[TASK TO CARRY OUT]: Retype the data below without altering anything.

*** TASK MATERIAL ***

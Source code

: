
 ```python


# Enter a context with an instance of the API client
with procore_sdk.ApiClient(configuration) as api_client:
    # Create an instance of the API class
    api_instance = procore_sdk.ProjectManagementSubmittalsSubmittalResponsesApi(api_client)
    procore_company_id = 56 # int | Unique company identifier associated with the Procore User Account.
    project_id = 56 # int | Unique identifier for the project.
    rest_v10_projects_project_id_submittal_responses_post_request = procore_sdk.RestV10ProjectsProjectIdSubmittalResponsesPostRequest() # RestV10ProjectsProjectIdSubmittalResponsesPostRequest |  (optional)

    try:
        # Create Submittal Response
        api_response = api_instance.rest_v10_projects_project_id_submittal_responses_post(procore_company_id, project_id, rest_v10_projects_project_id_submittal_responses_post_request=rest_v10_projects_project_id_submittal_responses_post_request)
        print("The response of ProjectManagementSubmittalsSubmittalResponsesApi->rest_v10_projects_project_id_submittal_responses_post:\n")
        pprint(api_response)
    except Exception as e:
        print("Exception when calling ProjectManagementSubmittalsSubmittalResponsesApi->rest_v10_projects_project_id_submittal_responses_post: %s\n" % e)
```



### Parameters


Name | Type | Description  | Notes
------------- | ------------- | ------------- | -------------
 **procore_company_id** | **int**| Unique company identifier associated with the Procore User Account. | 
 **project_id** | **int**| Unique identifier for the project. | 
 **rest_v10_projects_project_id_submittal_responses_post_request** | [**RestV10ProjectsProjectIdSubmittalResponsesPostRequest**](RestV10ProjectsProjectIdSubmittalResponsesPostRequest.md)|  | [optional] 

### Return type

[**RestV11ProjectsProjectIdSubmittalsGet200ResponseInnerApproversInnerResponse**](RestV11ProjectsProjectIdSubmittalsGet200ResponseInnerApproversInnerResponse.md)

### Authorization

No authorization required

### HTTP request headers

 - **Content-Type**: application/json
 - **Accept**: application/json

*** End of TASK MATERIAL ***

[RESPONSE TO THIS TASK]:
Source code

:
 ```python


# Enter a context with an instance of the API client
with procore_sdk.ApiClient(configuration) as api_client:
    # Create an instance of the API class
    api_instance = procore_sdk.ProjectManagementSubmittalsSubmittalResponsesApi(api_client)
    procore_company_id = 56 # int | Unique company identifier associated with the Procore User Account.
    project_id = 56 # int | Unique identifier for the project.
    rest_v10_projects_project_id_submittal_responses_post_request = procore_sdk.RestV10ProjectsProjectIdSubmittalResponsesPostRequest() # RestV10ProjectsProjectIdSubmittalResponsesPostRequest |  (optional)

    try:
        # Create Submittal Response
        api_response = api_instance.rest_v10_projects_project_id_submittal_responses_post(procore_company_id, project_id, rest_v10_projects_project_id_submittal_responses_post_request=rest_v10_projects_project_id_submittal_responses_post_request)
        print("The response of ProjectManagementSubmittalsSubmittalResponsesApi->rest_v10_projects_project_id_submittal_responses_post:\n")
        pprint(api_response)
    except Exception as e:
        print("Exception when calling ProjectManagementSubmittalsSubmittalResponsesApi->rest_v10_projects_project_id_submittal_responses_post: %s\n" % e)
```



### Parameters


Name | Type | Description  | Notes
------------- | ------------- | ------------- | -------------
 **procore_company_id** | **int**| Unique company identifier associated with the Procore User Account. | 
 **project_id** | **int**| Unique identifier for the project. | 
 **rest_v10_projects_project_id_submittal_responses_post_request** | [**RestV10ProjectsProjectIdSubmittalResponsesPostRequest**](RestV10ProjectsProjectIdSubmittalResponsesPostRequest.md)|  | [optional] 

### Return type

[**RestV11ProjectsProjectIdSubmittalsGet200ResponseInnerApproversInnerResponse**](RestV11ProjectsProjectIdSubmittalsGet200ResponseInnerApproversInnerResponse.md)

### Authorization

No authorization required

### HTTP request headers

 - **Content-Type**: application/json
 - **Accept**: application/json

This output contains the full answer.